>>>>

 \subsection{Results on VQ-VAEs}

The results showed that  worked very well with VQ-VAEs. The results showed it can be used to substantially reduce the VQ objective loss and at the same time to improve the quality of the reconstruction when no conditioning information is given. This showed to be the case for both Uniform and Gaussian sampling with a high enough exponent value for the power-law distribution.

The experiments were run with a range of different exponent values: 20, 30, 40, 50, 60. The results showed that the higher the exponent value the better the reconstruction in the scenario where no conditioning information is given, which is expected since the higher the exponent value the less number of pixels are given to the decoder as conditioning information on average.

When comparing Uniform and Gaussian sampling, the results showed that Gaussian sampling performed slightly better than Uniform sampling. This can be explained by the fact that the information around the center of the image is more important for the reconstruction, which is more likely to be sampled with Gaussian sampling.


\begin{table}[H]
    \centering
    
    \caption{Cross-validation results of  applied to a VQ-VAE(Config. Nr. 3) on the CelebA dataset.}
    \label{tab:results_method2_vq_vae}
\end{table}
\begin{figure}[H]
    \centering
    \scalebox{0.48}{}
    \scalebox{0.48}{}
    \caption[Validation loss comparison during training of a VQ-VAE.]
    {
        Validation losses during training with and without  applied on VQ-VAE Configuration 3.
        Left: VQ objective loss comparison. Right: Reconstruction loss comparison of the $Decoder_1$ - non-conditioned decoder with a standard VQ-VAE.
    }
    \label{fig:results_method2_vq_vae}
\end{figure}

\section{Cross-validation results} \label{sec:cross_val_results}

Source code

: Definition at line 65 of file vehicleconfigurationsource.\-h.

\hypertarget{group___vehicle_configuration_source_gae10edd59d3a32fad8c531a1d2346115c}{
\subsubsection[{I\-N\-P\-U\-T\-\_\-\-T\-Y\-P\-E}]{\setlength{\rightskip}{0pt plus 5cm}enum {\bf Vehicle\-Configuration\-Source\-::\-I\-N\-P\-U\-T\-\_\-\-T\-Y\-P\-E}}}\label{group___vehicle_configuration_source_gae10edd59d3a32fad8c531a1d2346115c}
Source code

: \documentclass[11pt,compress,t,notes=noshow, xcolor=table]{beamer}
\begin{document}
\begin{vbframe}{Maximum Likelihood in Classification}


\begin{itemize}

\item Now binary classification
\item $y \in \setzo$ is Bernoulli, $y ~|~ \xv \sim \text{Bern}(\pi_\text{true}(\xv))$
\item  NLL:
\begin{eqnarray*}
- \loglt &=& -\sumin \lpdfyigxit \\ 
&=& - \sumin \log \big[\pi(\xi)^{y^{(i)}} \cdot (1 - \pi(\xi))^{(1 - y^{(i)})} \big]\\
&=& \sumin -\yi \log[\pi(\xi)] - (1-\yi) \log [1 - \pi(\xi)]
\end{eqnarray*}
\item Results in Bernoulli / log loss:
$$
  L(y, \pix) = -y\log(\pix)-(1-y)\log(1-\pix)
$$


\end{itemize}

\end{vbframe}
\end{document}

<<<<

Task ▸ Write every record out again exactly.

Solution for this problem ▸
 \subsection{Results on VQ-VAEs}

The results showed that  worked very well with VQ-VAEs. The results showed it can be used to substantially reduce the VQ objective loss and at the same time to improve the quality of the reconstruction when no conditioning information is given. This showed to be the case for both Uniform and Gaussian sampling with a high enough exponent value for the power-law distribution.

The experiments were run with a range of different exponent values: 20, 30, 40, 50, 60. The results showed that the higher the exponent value the better the reconstruction in the scenario where no conditioning information is given, which is expected since the higher the exponent value the less number of pixels are given to the decoder as conditioning information on average.

When comparing Uniform and Gaussian sampling, the results showed that Gaussian sampling performed slightly better than Uniform sampling. This can be explained by the fact that the information around the center of the image is more important for the reconstruction, which is more likely to be sampled with Gaussian sampling.


\begin{table}[H]
    \centering
    
    \caption{Cross-validation results of  applied to a VQ-VAE(Config. Nr. 3) on the CelebA dataset.}
    \label{tab:results_method2_vq_vae}
\end{table}
\begin{figure}[H]
    \centering
    \scalebox{0.48}{}
    \scalebox{0.48}{}
    \caption[Validation loss comparison during training of a VQ-VAE.]
    {
        Validation losses during training with and without  applied on VQ-VAE Configuration 3.
        Left: VQ objective loss comparison. Right: Reconstruction loss comparison of the $Decoder_1$ - non-conditioned decoder with a standard VQ-VAE.
    }
    \label{fig:results_method2_vq_vae}
\end{figure}

\section{Cross-validation results} \label{sec:cross_val_results}

Source code

: Definition at line 65 of file vehicleconfigurationsource.\-h.

\hypertarget{group___vehicle_configuration_source_gae10edd59d3a32fad8c531a1d2346115c}{
\subsubsection[{I\-N\-P\-U\-T\-\_\-\-T\-Y\-P\-E}]{\setlength{\rightskip}{0pt plus 5cm}enum {\bf Vehicle\-Configuration\-Source\-::\-I\-N\-P\-U\-T\-\_\-\-T\-Y\-P\-E}}}\label{group___vehicle_configuration_source_gae10edd59d3a32fad8c531a1d2346115c}
Source code

: \documentclass[11pt,compress,t,notes=noshow, xcolor=table]{beamer}
\begin{document}
\begin{vbframe}{Maximum Likelihood in Classification}


\begin{itemize}

\item Now binary classification
\item $y \in \setzo$ is Bernoulli, $y ~|~ \xv \sim \text{Bern}(\pi_\text{true}(\xv))$
\item  NLL:
\begin{eqnarray*}
- \loglt &=& -\sumin \lpdfyigxit \\ 
&=& - \sumin \log \big[\pi(\xi)^{y^{(i)}} \cdot (1 - \pi(\xi))^{(1 - y^{(i)})} \big]\\
&=& \sumin -\yi \log[\pi(\xi)] - (1-\yi) \log [1 - \pi(\xi)]
\end{eqnarray*}
\item Results in Bernoulli / log loss:
$$
  L(y, \pix) = -y\log(\pix)-(1-y)\log(1-\pix)
$$


\end{itemize}

\end{vbframe}
\end{document}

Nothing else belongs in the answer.